Blunt projectiles perform differently than ogival shapes. Capped projectiles perform differently from uncapped, obliquity affects differ with projectile type and armor type, etc etc, etc. When employing any penetration prediction equation one needs to be aware of its unique constraints and applicability to the specific problem being examined. I probably wouldn’t use Thermodynamics to predict the effect of a uniform load on a simply supported beam. I make no claims as to what the Krupp formula can and can not do. As I assume you already know, much can be hidden in the constant. It’s sort of like the form factor in exterior ballistics. The common notation for the form factor is “i”. A rather famous ballistician at Aberdeen used to say the form factor “i” stood for the idiocy factor.

My set of predictions simply touches on those elements which smarter guys than myself have determined will most directly effect the penetration prediction. Projectile weight, projectile diameter, projectile impact velocity, projectile type, target type and obliquity effect. I presume you are familiar with the workings of the Krupp Equation and therefore know what it does and does not do?

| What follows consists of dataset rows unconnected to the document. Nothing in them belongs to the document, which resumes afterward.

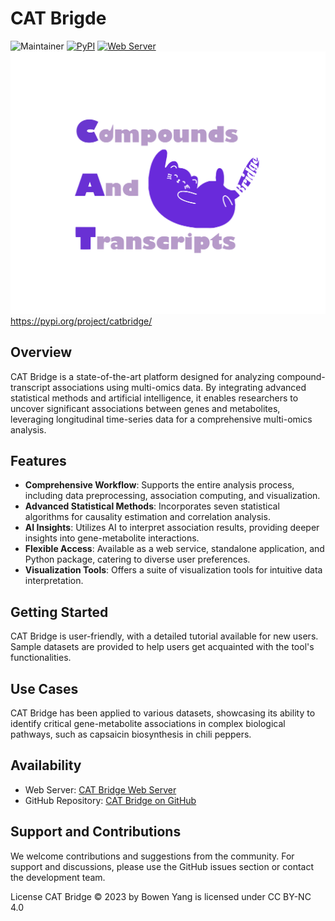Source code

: # CAT Brigde


![Maintainer](https://img.shields.io/badge/Maintainer-Bowen999-blue.svg)
[![PyPI](https://img.shields.io/pypi/v/catbridge.svg)](https://pypi.org/project/catbridge/)
[![Web Server](https://img.shields.io/website-up-down-green-red/http/www.catbridge.work.svg)](http://www.catbridge.work)
![logo](https://github.com/Bowen999/CAT-Bridge/blob/main/client/img/cat-purple.svg)
https://pypi.org/project/catbridge/

## Overview

CAT Bridge is a state-of-the-art platform designed for analyzing compound-transcript associations using multi-omics data. By integrating advanced statistical methods and artificial intelligence, it enables researchers to uncover significant associations between genes and metabolites, leveraging longitudinal time-series data for a comprehensive multi-omics analysis.

## Features

- **Comprehensive Workflow**: Supports the entire analysis process, including data preprocessing, association computing, and visualization.
- **Advanced Statistical Methods**: Incorporates seven statistical algorithms for causality estimation and correlation analysis.
- **AI Insights**: Utilizes AI to interpret association results, providing deeper insights into gene-metabolite interactions.
- **Flexible Access**: Available as a web service, standalone application, and Python package, catering to diverse user preferences.
- **Visualization Tools**: Offers a suite of visualization tools for intuitive data interpretation.

## Getting Started

CAT Bridge is user-friendly, with a detailed tutorial available for new users. Sample datasets are provided to help users get acquainted with the tool's functionalities.

## Use Cases

CAT Bridge has been applied to various datasets, showcasing its ability to identify critical gene-metabolite associations in complex biological pathways, such as capsaicin biosynthesis in chili peppers.

## Availability

- Web Server: [CAT Bridge Web Server](http://www.catbridge.work)
- GitHub Repository: [CAT Bridge on GitHub](https://github.com/Bowen999/CAT-Bridge)

## Support and Contributions

We welcome contributions and suggestions from the community. For support and discussions, please use the GitHub issues section or contact the development team.


License
CAT Bridge © 2023 by Bowen Yang is licensed under CC BY-NC 4.0 
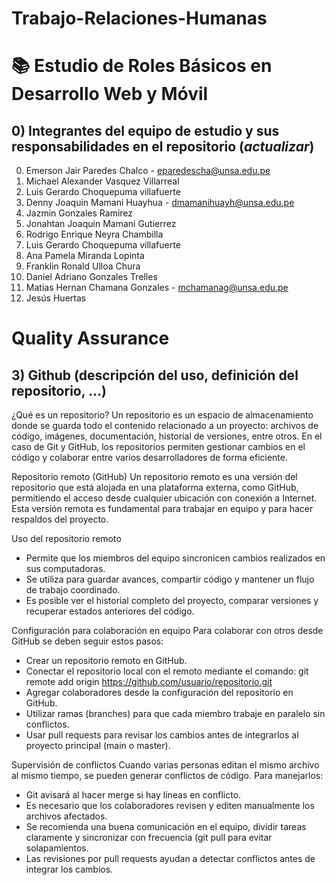 # Trabajo-Relaciones-Humanas
# 📚 Estudio de Roles Básicos en Desarrollo Web y Móvil
## 0) Integrantes del equipo de estudio y sus responsabilidades en el repositorio (*actualizar*)
0. Emerson Jair Paredes Chalco - [eparedescha@unsa.edu.pe](mailto:eparedescha@unsa.edu.pe)
1. Michael Alexander Vasquez Villarreal
2. Luis Gerardo Choquepuma villafuerte
3. Denny Joaquin Mamani Huayhua - [dmamanihuayh@unsa.edu.pe](mailto:dmamanihuayh@unsa.edu.pe)
4. Jazmin Gonzales Ramirez
5. Jonahtan Joaquin Mamani Gutierrez
6. Rodrigo Enrique Neyra Chambilla
7. Luis Gerardo Choquepuma villafuerte
8. Ana Pamela Miranda Lopinta
9. Franklin Ronald Ulloa Chura
10. Daniel Adriano Gonzales Trelles
11.  Matias Hernan Chamana Gonzales - [mchamanag@unsa.edu.pe](mailto:mchamanag@unsa.edu.pe)
12.  Jesús Huertas 

# Quality Assurance
## 3) Github (descripción del uso, definición del repositorio, …)
¿Qué es un repositorio?
Un repositorio es un espacio de almacenamiento donde se guarda todo el contenido relacionado a un proyecto: archivos de código, imágenes, documentación, historial de versiones, entre otros. En el caso de Git y GitHub, los repositorios permiten gestionar cambios en el código y colaborar entre varios desarrolladores de forma eficiente.

Repositorio remoto (GitHub)
Un repositorio remoto es una versión del repositorio que está alojada en una plataforma externa, como GitHub, permitiendo el acceso desde cualquier ubicación con conexión a Internet. Esta versión remota es fundamental para trabajar en equipo y para hacer respaldos del proyecto.

Uso del repositorio remoto
- Permite que los miembros del equipo sincronicen cambios realizados en sus computadoras.
- Se utiliza para guardar avances, compartir código y mantener un flujo de trabajo coordinado.
- Es posible ver el historial completo del proyecto, comparar versiones y recuperar estados anteriores del código.

Configuración para colaboración en equipo
Para colaborar con otros desde GitHub se deben seguir estos pasos:
- Crear un repositorio remoto en GitHub.
- Conectar el repositorio local con el remoto mediante el comando: 
  git remote add origin https://github.com/usuario/repositorio.git
- Agregar colaboradores desde la configuración del repositorio en GitHub.
- Utilizar ramas (branches) para que cada miembro trabaje en paralelo sin conflictos.
- Usar pull requests para revisar los cambios antes de integrarlos al proyecto principal (main o master).

Supervisión de conflictos
Cuando varias personas editan el mismo archivo al mismo tiempo, se pueden generar conflictos de código. Para manejarlos:
- Git avisará al hacer merge si hay líneas en conflicto.
- Es necesario que los colaboradores revisen y editen manualmente los archivos afectados.
- Se recomienda una buena comunicación en el equipo, dividir tareas claramente y sincronizar con frecuencia (git pull 
  para evitar solapamientos.
- Las revisiones por pull requests ayudan a detectar conflictos antes de integrar los cambios.

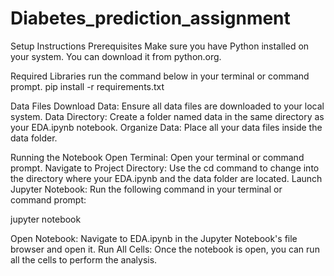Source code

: # Diabetes_prediction_assignment

Setup Instructions
Prerequisites
Make sure you have Python installed on your system. You can download it from python.org.

Required Libraries
run the command below in your terminal or command prompt.
pip install -r requirements.txt

Data Files
Download Data: Ensure all data files are downloaded to your local system.
Data Directory: Create a folder named data in the same directory as your EDA.ipynb notebook.
Organize Data: Place all your data files inside the data folder.

Running the Notebook
Open Terminal: Open your terminal or command prompt.
Navigate to Project Directory: Use the cd command to change into the directory where your EDA.ipynb and the data folder are located.
Launch Jupyter Notebook: Run the following command in your terminal or command prompt:

jupyter notebook

Open Notebook: Navigate to EDA.ipynb in the Jupyter Notebook's file browser and open it.
Run All Cells: Once the notebook is open, you can run all the cells to perform the analysis.
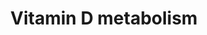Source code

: ---
annotations:
- id: PW:0001011
  parent: classic metabolic pathway
  type: Pathway Ontology
  value: vitamin D metabolic pathway
- id: DOID:10609
  type: Disease Ontology
  value: rickets
- id: CL:0000182
  parent: native cell
  type: Cell Type Ontology
  value: hepatocyte
- id: CL:0002620
  parent: animal cell
  type: Cell Type Ontology
  value: skin fibroblast
- id: CL:1000497
  parent: animal cell
  type: Cell Type Ontology
  value: kidney cell
- id: PW:0000135
  parent: classic metabolic pathway
  type: Pathway Ontology
  value: metabolic pathway of cofactors, vitamins, nutrients
- id: DOID:10573
  type: Disease Ontology
  value: osteomalacia
authors:
- Evelo
- Lribeiro
- Khanspers
- AlexanderPico
- MartijnVanIersel
- MaintBot
- Ddigles
- Egonw
- Mkutmon
- Artoria2e5
- DeSl
- Eweitz
communities:
- Micronutrients
description: Photochemical synthesis of vitamin D3 (cholecalciferol, D3) occurs cutaneously
  where pro-vitamin D3 (7-dehydrocholesterol) is converted to pre-vitamin D3 (pre-D3)
  in response to ultraviolet B (sunlight) exposure. DHCR7 encodes the enzyme 7-dehydrocholesterol
  (7-DHC) reductase, which converts 7-DHC to cholesterol, thereby removing the substrate
  from the synthetic pathway of vitamin D3, a precursor of 25-hydroxyvitamin D3.The
  finding that common variants at DHCR7 are strongly associated with circulating 25-hydroxyvitamin
  D concentrations suggests that this enzyme could have a larger role in regulation
  of vitamin D status than has previously been recognised. Vitamin D3, obtained from
  the isomerization of pre-vitamin D3 in the epidermal basal layers or intestinal
  absorption of natural and fortified foods and supplements, binds to vitamin D-binding
  protein (DBP) in the bloodstream, and is transported to the liver. D3 is hydroxylated
  by liver 25-hydroxylases (25-OHase). The resultant 25-hydroxycholecalciferol (25(OH)D3)
  is 1-hydroxylated in the kidney by 25-hydroxyvitamin D3-1 -hydroxylase (1-OHase).
  This yields the active secosteroid 1 ,25(OH)2D3 (calcitriol), which has different
  effects on various target tissues. The synthesis of 1,25(OH)2D3 from 25(OH)D3 is
  stimulated by parathyroid hormone (PTH) and suppressed by Ca2+, Pi and 1,25(OH)2D3
  itself. The rate-limiting step in catabolism is the degradation of 25(OH)D3 and
  1,25(OH)2D3 to 24,25(OH)D3 and 1,24,25(OH)2D3, respectively,which occurs through
  24-hydroxylation by 25-hydroxyvitamin D 24-hydroxylase (24-OHase), encoded by the
  CYP24A1 gene. 24,25(OH)D3 and 1,24,25(OH)2D3 are consequently excreted. Vitamin
  D activity is mediated through binding of 1,25(OH)2D3 to the vitamin D receptor
  (VDR), which can regulate transcription of other genes involved in cell regulation,
  growth, and immunity. VDR modulates the expression of genes by forming a heterodimer
  complex with retinoid-X-receptors (RXR).  Proteins on this pathway have targeted
  assays available via the [https://assays.cancer.gov/available_assays?wp_id=WP1531
  CPTAC Assay Portal].
last-edited: 2021-05-27
ndex: ee30232e-8b62-11eb-9e72-0ac135e8bacf
organisms:
- Homo sapiens
redirect_from:
- /index.php/Pathway:WP1531
- /instance/WP1531
revision: null
schema-jsonld:
- '@context': https://schema.org/
  '@id': https://wikipathways.github.io/pathways/WP1531.html
  '@type': Dataset
  creator:
    '@type': Organization
    name: WikiPathways
  description: Photochemical synthesis of vitamin D3 (cholecalciferol, D3) occurs
    cutaneously where pro-vitamin D3 (7-dehydrocholesterol) is converted to pre-vitamin
    D3 (pre-D3) in response to ultraviolet B (sunlight) exposure. DHCR7 encodes the
    enzyme 7-dehydrocholesterol (7-DHC) reductase, which converts 7-DHC to cholesterol,
    thereby removing the substrate from the synthetic pathway of vitamin D3, a precursor
    of 25-hydroxyvitamin D3.The finding that common variants at DHCR7 are strongly
    associated with circulating 25-hydroxyvitamin D concentrations suggests that this
    enzyme could have a larger role in regulation of vitamin D status than has previously
    been recognised. Vitamin D3, obtained from the isomerization of pre-vitamin D3
    in the epidermal basal layers or intestinal absorption of natural and fortified
    foods and supplements, binds to vitamin D-binding protein (DBP) in the bloodstream,
    and is transported to the liver. D3 is hydroxylated by liver 25-hydroxylases (25-OHase).
    The resultant 25-hydroxycholecalciferol (25(OH)D3) is 1-hydroxylated in the kidney
    by 25-hydroxyvitamin D3-1 -hydroxylase (1-OHase). This yields the active secosteroid
    1 ,25(OH)2D3 (calcitriol), which has different effects on various target tissues.
    The synthesis of 1,25(OH)2D3 from 25(OH)D3 is stimulated by parathyroid hormone
    (PTH) and suppressed by Ca2+, Pi and 1,25(OH)2D3 itself. The rate-limiting step
    in catabolism is the degradation of 25(OH)D3 and 1,25(OH)2D3 to 24,25(OH)D3 and
    1,24,25(OH)2D3, respectively,which occurs through 24-hydroxylation by 25-hydroxyvitamin
    D 24-hydroxylase (24-OHase), encoded by the CYP24A1 gene. 24,25(OH)D3 and 1,24,25(OH)2D3
    are consequently excreted. Vitamin D activity is mediated through binding of 1,25(OH)2D3
    to the vitamin D receptor (VDR), which can regulate transcription of other genes
    involved in cell regulation, growth, and immunity. VDR modulates the expression
    of genes by forming a heterodimer complex with retinoid-X-receptors (RXR).  Proteins
    on this pathway have targeted assays available via the [https://assays.cancer.gov/available_assays?wp_id=WP1531
    CPTAC Assay Portal].
  keywords:
  - 24,25-OH-
  - 7-Dehydro-
  - CYP24A1
  - CYP27A1
  - CYP27B1
  - 'CYP2R1 '
  - Ca
  - Calcidiol
  - Calcitriol
  - Cholecalciferol
  - Cholesterol
  - DHCR7
  - Inactive
  - Parathyroid hormone
  - Pi
  - Previtamin D3
  - RXRA
  - RXRB
  - VDR
  - Vitamin D binding protein
  - alpha-globulin
  - cholesterol
  - vitamin D
  license: CC0
  name: Vitamin D metabolism
seo: CreativeWork
title: Vitamin D metabolism
wpid: WP1531
---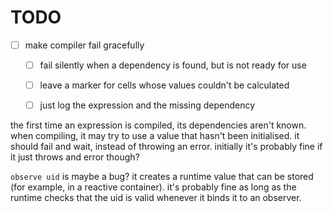# TODO

* [ ] make compiler fail gracefully
  * [ ] fail silently when a dependency is found, but is not ready for use
  * [ ] leave a marker for cells whose values couldn't be calculated
  * [ ] just log the expression and the missing dependency



the first time an expression is compiled, its dependencies aren't known. when compiling, it may try to use a value that hasn't been initialised. it should fail and wait, instead of throwing an error. initially it's probably fine if it just throws and error though?



`observe uid` is maybe a bug? it creates a runtime value that can be stored (for example, in a reactive container). it's probably fine as long as the runtime checks that the uid is valid whenever it binds it to an observer.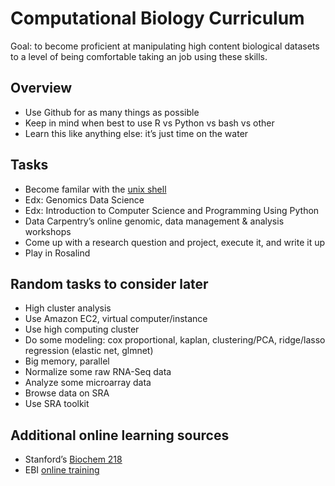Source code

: Computational Biology Curriculum
================================

Goal: to become proficient at manipulating high content biological datasets to a level of being comfortable taking an job using these skills.

## Overview
- Use Github for as many things as possible
- Keep in mind when best to use R vs Python vs bash vs other
- Learn this like anything else: it’s just time on the water

## Tasks
- Become familar with the [unix shell](http://swcarpentry.github.io/shell-novice/)
- Edx: Genomics Data Science
- Edx: Introduction to Computer Science and Programming Using Python
- Data Carpentry’s online genomic, data management & analysis workshops
- Come up with a research question and project, execute it, and write it up
- Play in Rosalind

## Random tasks to consider later
- High cluster analysis
- Use Amazon EC2, virtual computer/instance
- Use high computing cluster
- Do some modeling: cox proportional, kaplan, clustering/PCA, ridge/lasso regression (elastic net, glmnet)
- Big memory, parallel
- Normalize some raw RNA-Seq data
- Analyze some microarray data
- Browse data on SRA
- Use SRA toolkit

## Additional online learning sources
- Stanford’s [Biochem 218](http://biochem218.stanford.edu/)
- EBI [online training](http://www.ebi.ac.uk/training/online/)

Other bits and pieces can also affect the results, but the above described elements are those that are typically considered of most significance. I suppose one should always keep in mind that any limit velocity prediction is simply a probability. Be it V50 or V20, or V80 – or some other odd ball criteria I have not yet heard of. There is always statistical noise in any set of ballistic test data. This makes predicting very subtle influences of say a 41% FH face thickness relative to say a 48% FH face thickness difficult to pin down. Or whether an RHA plate of BHN=250 is better than a plate of BHN=245. Does that 7% increase in FH face thickness account for a 1% increase in limit velocity between two sets of trial data? Or is that 1% increases in limit velocity simply a subtle difference in plate quality, or test cartridge propellant temperature, or projectile yaw, or some other systematic error. The equations are just meant to put you in the ball park. Once you’re in the ball park you have to pick the right bat – don’t expect to hit a home run with a tennis racket – unless of course you have been pumping up on steroids.

[George Elder]

There is a rather more modern approach described by Goldsmith (1999) in a lengthy article on Non-Ideal Impacts that he wrote for the International Journal of Impact Engineering, No. 22., IIRC. I highly recommend this piece if you don't have it. As for the "I" factor, it found its way into most "quick & dirty" solutions. Given the inherant variations in plate and shell quality, evolving any absolutely principled set of terminal ballistic criteria is problematic. Modern testing has advanced the ball a ot, but this is often done with homogeneous plates. Of course, there are those complex laminates... and here we see abstraction that boogle my tiny brain, as in "I" factors with wings.
It seems to me that the old tools fit the needs of thier users rather well, but they were fairly crude. They could provide general clues that would allow one to determine if a given batch of armor was more-or-less up to specs, but that's about it. I'm of the general position that their was such a great qualitive varience in production that one almost has to do a case by case study to dimly determine how a given batch would perform. We have lots of data on this, and CYA letters that seek to protect the testers when bad results were found. It's great stuff to read. But they were between a rock and a hard place. The plates were needed pronto, regardless of proving ground tests. This is a great uintold story... but I have much to do at the moment.

George

[George Elder]

Hi Marty:

I tried sending two pages of this through but each was 650 kb, so your buffer may have gotten dusted. Perhaps I should sned this to Jose and he can put the material in the archive.

George

[marty1]

I am familier with Goldsmith's 1999 for IJIE. However I have only read snippets.

I received both of the 14-inch vs Tirpitz attachments you sent. Thanks. My server gives me about 10-meg worth of storage. The catch is that no single attachment can be bigger than about a meg. So you can send me ten emails each with a 1-meg attachment. You just cant send one email with a 10-meg attachment.

I'll try to look these over today during my lunch hour.

[Bill Jurens]

MIght I get a copy of these reports as well? I probably have them already, but do want to make sure that we are all looking at the same documentation.

e-mail is bjurens@shaw.ca

Thanks in advance...

Bill Jurens

[José M. Rico]

George, if possible send me a copy via e-mail of this report too.
Thanks-